**To do**
Give again, word for word, each line below starting at the one that contains "2. **Transaction History**" and ending at the one that contains "3. **Full Name and Savings Input**".

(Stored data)
----
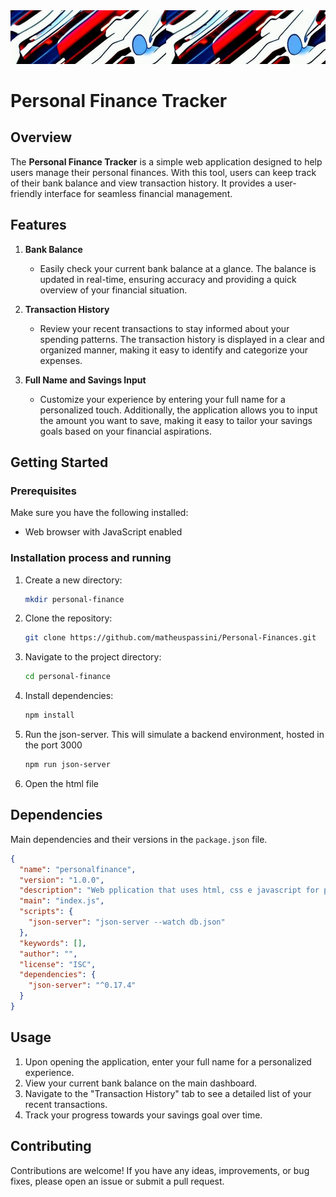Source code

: <img src="https://github.com/matheuspassini/Personal-Finances/blob/main/images/background.jpeg">

# Personal Finance Tracker

## Overview

The **Personal Finance Tracker** is a simple web application designed to help users manage their personal finances. With this tool, users can keep track of their bank balance and view transaction history. It provides a user-friendly interface for seamless financial management.

## Features

1. **Bank Balance**
   - Easily check your current bank balance at a glance. The balance is updated in real-time, ensuring accuracy and providing a quick overview of your financial situation.

2. **Transaction History**
   - Review your recent transactions to stay informed about your spending patterns. The transaction history is displayed in a clear and organized manner, making it easy to identify and categorize your expenses.

3. **Full Name and Savings Input**
   - Customize your experience by entering your full name for a personalized touch. Additionally, the application allows you to input the amount you want to save, making it easy to tailor your savings goals based on your financial aspirations.

## Getting Started

### Prerequisites

Make sure you have the following installed:

- Web browser with JavaScript enabled

### Installation process and running

 1. Create a new directory:

    ```bash
    mkdir personal-finance
    ```

 2. Clone the repository:

    ```bash
    git clone https://github.com/matheuspassini/Personal-Finances.git
    ```

  3. Navigate to the project directory:

      ```bash
      cd personal-finance
      ```

  4. Install dependencies:

      ```bash
      npm install
      ```
  5. Run the json-server. This will simulate a backend environment, hosted in the port 3000

      ```bash
      npm run json-server
      ```
      
  6. Open the html file

## Dependencies

Main dependencies and their versions in the `package.json` file.

```json
{
  "name": "personalfinance",
  "version": "1.0.0",
  "description": "Web pplication that uses html, css e javascript for personal finance control",
  "main": "index.js",
  "scripts": {
    "json-server": "json-server --watch db.json"
  },
  "keywords": [],
  "author": "",
  "license": "ISC",
  "dependencies": {
    "json-server": "^0.17.4"
  }
}
```

## Usage

1. Upon opening the application, enter your full name for a personalized experience.
2. View your current bank balance on the main dashboard.
3. Navigate to the "Transaction History" tab to see a detailed list of your recent transactions.
4. Track your progress towards your savings goal over time.

## Contributing

Contributions are welcome! If you have any ideas, improvements, or bug fixes, please open an issue or submit a pull request.
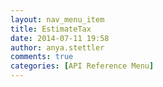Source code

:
 ```yaml
---
layout: nav_menu_item
title: EstimateTax
date: 2014-07-11 19:58
author: anya.stettler
comments: true
categories: [API Reference Menu]
---
```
----
**Expected answer**
2. **Transaction History**
   - Review your recent transactions to stay informed about your spending patterns. The transaction history is displayed in a clear and organized manner, making it easy to identify and categorize your expenses.

3. **Full Name and Savings Input**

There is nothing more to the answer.